GOAL OF THE EXERCISE:
Every picture is to be removed, and all the data is to be copied exactly.

-*-*-

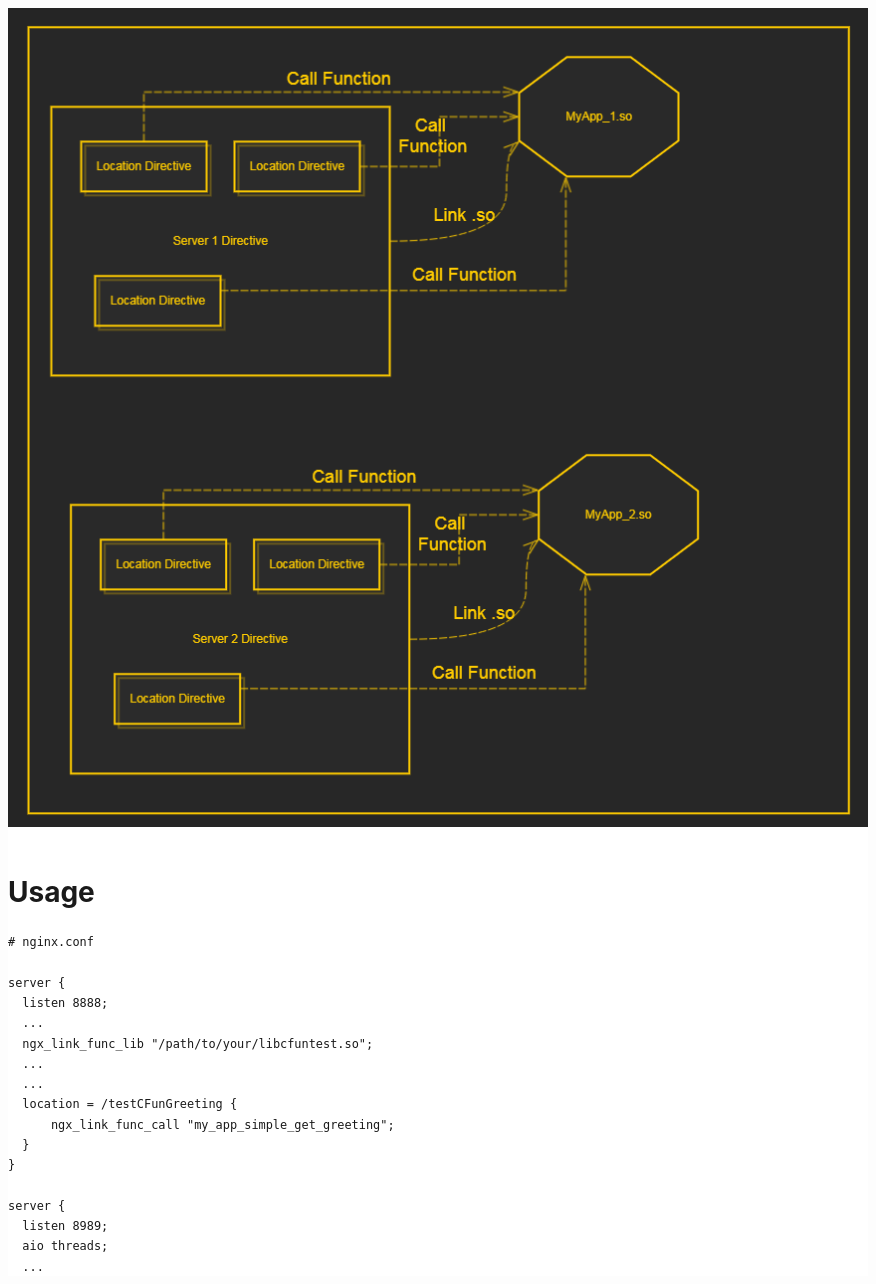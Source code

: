 ![Image of nginx-link-function](nginx-link-function-architecture.png)


Usage
=======
```nginx
# nginx.conf

server {
  listen 8888;
  ...
  ngx_link_func_lib "/path/to/your/libcfuntest.so";
  ...
  ...
  location = /testCFunGreeting {
      ngx_link_func_call "my_app_simple_get_greeting"; 
  }
}

server {
  listen 8989;
  aio threads;
  ...
```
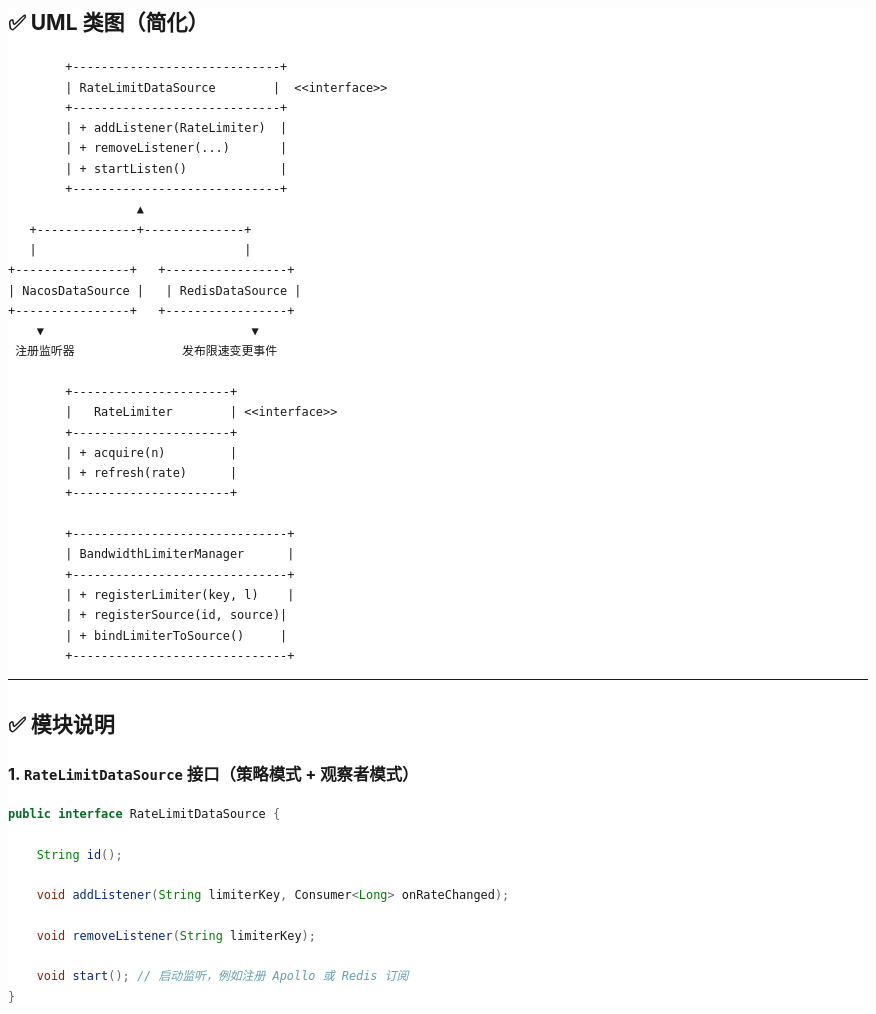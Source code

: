 
## ✅ UML 类图（简化）

```plaintext
        +-----------------------------+
        | RateLimitDataSource        |  <<interface>>
        +-----------------------------+
        | + addListener(RateLimiter)  |
        | + removeListener(...)       |
        | + startListen()             |
        +-----------------------------+
                  ▲
   +--------------+--------------+
   |                             |
+----------------+   +-----------------+
| NacosDataSource |   | RedisDataSource |
+----------------+   +-----------------+
    ▼                             ▼
 注册监听器               发布限速变更事件

        +----------------------+
        |   RateLimiter        | <<interface>>
        +----------------------+
        | + acquire(n)         |
        | + refresh(rate)      |
        +----------------------+

        +------------------------------+
        | BandwidthLimiterManager      |
        +------------------------------+
        | + registerLimiter(key, l)    |
        | + registerSource(id, source)|
        | + bindLimiterToSource()     |
        +------------------------------+
```

---

## ✅ 模块说明

### 1. `RateLimitDataSource` 接口（策略模式 + 观察者模式）

```java
public interface RateLimitDataSource {

	String id();

	void addListener(String limiterKey, Consumer<Long> onRateChanged);

	void removeListener(String limiterKey);

	void start(); // 启动监听，例如注册 Apollo 或 Redis 订阅
}
```

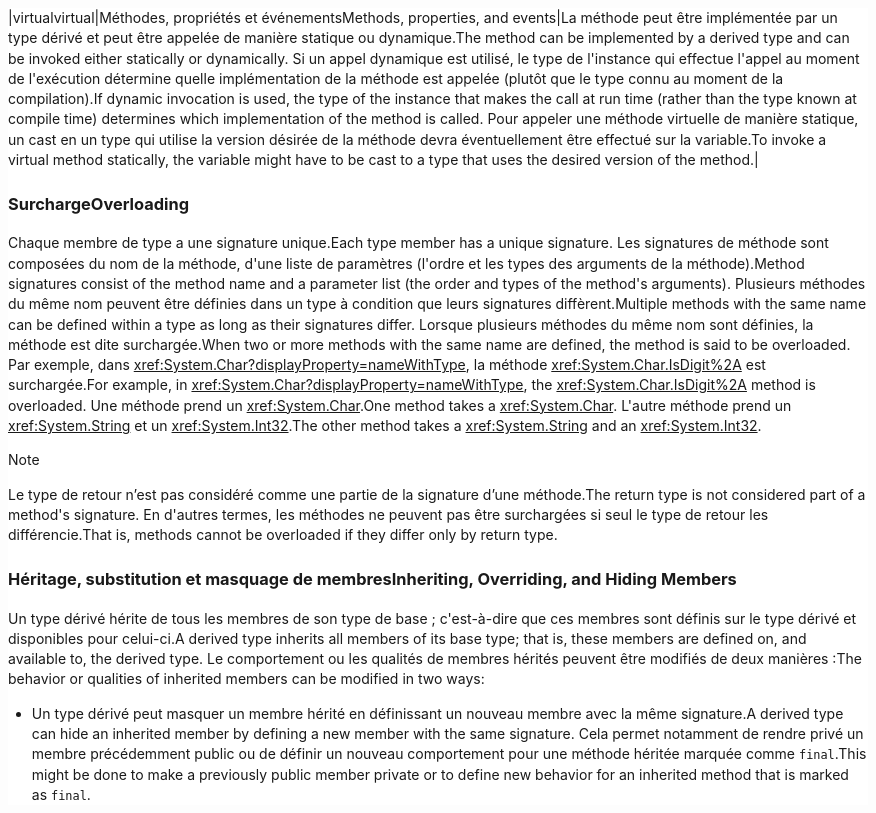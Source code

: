 |<span data-ttu-id="8a635-385">virtual</span><span class="sxs-lookup"><span data-stu-id="8a635-385">virtual</span></span>|<span data-ttu-id="8a635-386">Méthodes, propriétés et événements</span><span class="sxs-lookup"><span data-stu-id="8a635-386">Methods, properties, and events</span></span>|<span data-ttu-id="8a635-387">La méthode peut être implémentée par un type dérivé et peut être appelée de manière statique ou dynamique.</span><span class="sxs-lookup"><span data-stu-id="8a635-387">The method can be implemented by a derived type and can be invoked either statically or dynamically.</span></span> <span data-ttu-id="8a635-388">Si un appel dynamique est utilisé, le type de l'instance qui effectue l'appel au moment de l'exécution détermine quelle implémentation de la méthode est appelée (plutôt que le type connu au moment de la compilation).</span><span class="sxs-lookup"><span data-stu-id="8a635-388">If dynamic invocation is used, the type of the instance that makes the call at run time (rather than the type known at compile time) determines which implementation of the method is called.</span></span> <span data-ttu-id="8a635-389">Pour appeler une méthode virtuelle de manière statique, un cast en un type qui utilise la version désirée de la méthode devra éventuellement être effectué sur la variable.</span><span class="sxs-lookup"><span data-stu-id="8a635-389">To invoke a virtual method statically, the variable might have to be cast to a type that uses the desired version of the method.</span></span>|  
  
### <a name="overloading"></a><span data-ttu-id="8a635-390">Surcharge</span><span class="sxs-lookup"><span data-stu-id="8a635-390">Overloading</span></span>  
 <span data-ttu-id="8a635-391">Chaque membre de type a une signature unique.</span><span class="sxs-lookup"><span data-stu-id="8a635-391">Each type member has a unique signature.</span></span> <span data-ttu-id="8a635-392">Les signatures de méthode sont composées du nom de la méthode, d'une liste de paramètres (l'ordre et les types des arguments de la méthode).</span><span class="sxs-lookup"><span data-stu-id="8a635-392">Method signatures consist of the method name and a parameter list (the order and types of the method's arguments).</span></span> <span data-ttu-id="8a635-393">Plusieurs méthodes du même nom peuvent être définies dans un type à condition que leurs signatures diffèrent.</span><span class="sxs-lookup"><span data-stu-id="8a635-393">Multiple methods with the same name can be defined within a type as long as their signatures differ.</span></span> <span data-ttu-id="8a635-394">Lorsque plusieurs méthodes du même nom sont définies, la méthode est dite surchargée.</span><span class="sxs-lookup"><span data-stu-id="8a635-394">When two or more methods with the same name are defined, the method is said to be overloaded.</span></span> <span data-ttu-id="8a635-395">Par exemple, dans <xref:System.Char?displayProperty=nameWithType>, la méthode <xref:System.Char.IsDigit%2A> est surchargée.</span><span class="sxs-lookup"><span data-stu-id="8a635-395">For example, in <xref:System.Char?displayProperty=nameWithType>, the <xref:System.Char.IsDigit%2A> method is overloaded.</span></span> <span data-ttu-id="8a635-396">Une méthode prend un <xref:System.Char>.</span><span class="sxs-lookup"><span data-stu-id="8a635-396">One method takes a <xref:System.Char>.</span></span> <span data-ttu-id="8a635-397">L'autre méthode prend un <xref:System.String> et un <xref:System.Int32>.</span><span class="sxs-lookup"><span data-stu-id="8a635-397">The other method takes a <xref:System.String> and an <xref:System.Int32>.</span></span>  
  
> [!NOTE]
>  <span data-ttu-id="8a635-398">Le type de retour n’est pas considéré comme une partie de la signature d’une méthode.</span><span class="sxs-lookup"><span data-stu-id="8a635-398">The return type is not considered part of a method's signature.</span></span> <span data-ttu-id="8a635-399">En d'autres termes, les méthodes ne peuvent pas être surchargées si seul le type de retour les différencie.</span><span class="sxs-lookup"><span data-stu-id="8a635-399">That is, methods cannot be overloaded if they differ only by return type.</span></span>  
  
### <a name="inheriting-overriding-and-hiding-members"></a><span data-ttu-id="8a635-400">Héritage, substitution et masquage de membres</span><span class="sxs-lookup"><span data-stu-id="8a635-400">Inheriting, Overriding, and Hiding Members</span></span>  
 <span data-ttu-id="8a635-401">Un type dérivé hérite de tous les membres de son type de base ; c'est-à-dire que ces membres sont définis sur le type dérivé et disponibles pour celui-ci.</span><span class="sxs-lookup"><span data-stu-id="8a635-401">A derived type inherits all members of its base type; that is, these members are defined on, and available to, the derived type.</span></span> <span data-ttu-id="8a635-402">Le comportement ou les qualités de membres hérités peuvent être modifiés de deux manières :</span><span class="sxs-lookup"><span data-stu-id="8a635-402">The behavior or qualities of inherited members can be modified in two ways:</span></span>  
  
-   <span data-ttu-id="8a635-403">Un type dérivé peut masquer un membre hérité en définissant un nouveau membre avec la même signature.</span><span class="sxs-lookup"><span data-stu-id="8a635-403">A derived type can hide an inherited member by defining a new member with the same signature.</span></span> <span data-ttu-id="8a635-404">Cela permet notamment de rendre privé un membre précédemment public ou de définir un nouveau comportement pour une méthode héritée marquée comme `final`.</span><span class="sxs-lookup"><span data-stu-id="8a635-404">This might be done to make a previously public member private or to define new behavior for an inherited method that is marked as `final`.</span></span>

-*-*-

RESULT OF THIS TASK:
Source code

: ![Image of nginx-link-function](nginx-link-function-architecture.png)


Usage
=======
```nginx
# nginx.conf

server {
  listen 8888;
  ...
  ngx_link_func_lib "/path/to/your/libcfuntest.so";
  ...
  ...
  location = /testCFunGreeting {
      ngx_link_func_call "my_app_simple_get_greeting"; 
  }
}

server {
  listen 8989;
  aio threads;
  ...
```
Source code

: 
## ✅ UML 类图（简化）

```plaintext
        +-----------------------------+
        | RateLimitDataSource        |  <<interface>>
        +-----------------------------+
        | + addListener(RateLimiter)  |
        | + removeListener(...)       |
        | + startListen()             |
        +-----------------------------+
                  ▲
   +--------------+--------------+
   |                             |
+----------------+   +-----------------+
| NacosDataSource |   | RedisDataSource |
+----------------+   +-----------------+
    ▼                             ▼
 注册监听器               发布限速变更事件

        +----------------------+
        |   RateLimiter        | <<interface>>
        +----------------------+
        | + acquire(n)         |
        | + refresh(rate)      |
        +----------------------+

        +------------------------------+
        | BandwidthLimiterManager      |
        +------------------------------+
        | + registerLimiter(key, l)    |
        | + registerSource(id, source)|
        | + bindLimiterToSource()     |
        +------------------------------+
```

---

## ✅ 模块说明

### 1. `RateLimitDataSource` 接口（策略模式 + 观察者模式）

```java
public interface RateLimitDataSource {

	String id();

	void addListener(String limiterKey, Consumer<Long> onRateChanged);

	void removeListener(String limiterKey);

	void start(); // 启动监听，例如注册 Apollo 或 Redis 订阅
}
```

Source code

: |<span data-ttu-id="8a635-385">virtual</span><span class="sxs-lookup"><span data-stu-id="8a635-385">virtual</span></span>|<span data-ttu-id="8a635-386">Méthodes, propriétés et événements</span><span class="sxs-lookup"><span data-stu-id="8a635-386">Methods, properties, and events</span></span>|<span data-ttu-id="8a635-387">La méthode peut être implémentée par un type dérivé et peut être appelée de manière statique ou dynamique.</span><span class="sxs-lookup"><span data-stu-id="8a635-387">The method can be implemented by a derived type and can be invoked either statically or dynamically.</span></span> <span data-ttu-id="8a635-388">Si un appel dynamique est utilisé, le type de l'instance qui effectue l'appel au moment de l'exécution détermine quelle implémentation de la méthode est appelée (plutôt que le type connu au moment de la compilation).</span><span class="sxs-lookup"><span data-stu-id="8a635-388">If dynamic invocation is used, the type of the instance that makes the call at run time (rather than the type known at compile time) determines which implementation of the method is called.</span></span> <span data-ttu-id="8a635-389">Pour appeler une méthode virtuelle de manière statique, un cast en un type qui utilise la version désirée de la méthode devra éventuellement être effectué sur la variable.</span><span class="sxs-lookup"><span data-stu-id="8a635-389">To invoke a virtual method statically, the variable might have to be cast to a type that uses the desired version of the method.</span></span>|  
  
### <a name="overloading"></a><span data-ttu-id="8a635-390">Surcharge</span><span class="sxs-lookup"><span data-stu-id="8a635-390">Overloading</span></span>  
 <span data-ttu-id="8a635-391">Chaque membre de type a une signature unique.</span><span class="sxs-lookup"><span data-stu-id="8a635-391">Each type member has a unique signature.</span></span> <span data-ttu-id="8a635-392">Les signatures de méthode sont composées du nom de la méthode, d'une liste de paramètres (l'ordre et les types des arguments de la méthode).</span><span class="sxs-lookup"><span data-stu-id="8a635-392">Method signatures consist of the method name and a parameter list (the order and types of the method's arguments).</span></span> <span data-ttu-id="8a635-393">Plusieurs méthodes du même nom peuvent être définies dans un type à condition que leurs signatures diffèrent.</span><span class="sxs-lookup"><span data-stu-id="8a635-393">Multiple methods with the same name can be defined within a type as long as their signatures differ.</span></span> <span data-ttu-id="8a635-394">Lorsque plusieurs méthodes du même nom sont définies, la méthode est dite surchargée.</span><span class="sxs-lookup"><span data-stu-id="8a635-394">When two or more methods with the same name are defined, the method is said to be overloaded.</span></span> <span data-ttu-id="8a635-395">Par exemple, dans <xref:System.Char?displayProperty=nameWithType>, la méthode <xref:System.Char.IsDigit%2A> est surchargée.</span><span class="sxs-lookup"><span data-stu-id="8a635-395">For example, in <xref:System.Char?displayProperty=nameWithType>, the <xref:System.Char.IsDigit%2A> method is overloaded.</span></span> <span data-ttu-id="8a635-396">Une méthode prend un <xref:System.Char>.</span><span class="sxs-lookup"><span data-stu-id="8a635-396">One method takes a <xref:System.Char>.</span></span> <span data-ttu-id="8a635-397">L'autre méthode prend un <xref:System.String> et un <xref:System.Int32>.</span><span class="sxs-lookup"><span data-stu-id="8a635-397">The other method takes a <xref:System.String> and an <xref:System.Int32>.</span></span>  
  
> [!NOTE]
>  <span data-ttu-id="8a635-398">Le type de retour n’est pas considéré comme une partie de la signature d’une méthode.</span><span class="sxs-lookup"><span data-stu-id="8a635-398">The return type is not considered part of a method's signature.</span></span> <span data-ttu-id="8a635-399">En d'autres termes, les méthodes ne peuvent pas être surchargées si seul le type de retour les différencie.</span><span class="sxs-lookup"><span data-stu-id="8a635-399">That is, methods cannot be overloaded if they differ only by return type.</span></span>  
  
### <a name="inheriting-overriding-and-hiding-members"></a><span data-ttu-id="8a635-400">Héritage, substitution et masquage de membres</span><span class="sxs-lookup"><span data-stu-id="8a635-400">Inheriting, Overriding, and Hiding Members</span></span>  
 <span data-ttu-id="8a635-401">Un type dérivé hérite de tous les membres de son type de base ; c'est-à-dire que ces membres sont définis sur le type dérivé et disponibles pour celui-ci.</span><span class="sxs-lookup"><span data-stu-id="8a635-401">A derived type inherits all members of its base type; that is, these members are defined on, and available to, the derived type.</span></span> <span data-ttu-id="8a635-402">Le comportement ou les qualités de membres hérités peuvent être modifiés de deux manières :</span><span class="sxs-lookup"><span data-stu-id="8a635-402">The behavior or qualities of inherited members can be modified in two ways:</span></span>  
  
-   <span data-ttu-id="8a635-403">Un type dérivé peut masquer un membre hérité en définissant un nouveau membre avec la même signature.</span><span class="sxs-lookup"><span data-stu-id="8a635-403">A derived type can hide an inherited member by defining a new member with the same signature.</span></span> <span data-ttu-id="8a635-404">Cela permet notamment de rendre privé un membre précédemment public ou de définir un nouveau comportement pour une méthode héritée marquée comme `final`.</span><span class="sxs-lookup"><span data-stu-id="8a635-404">This might be done to make a previously public member private or to define new behavior for an inherited method that is marked as `final`.</span></span>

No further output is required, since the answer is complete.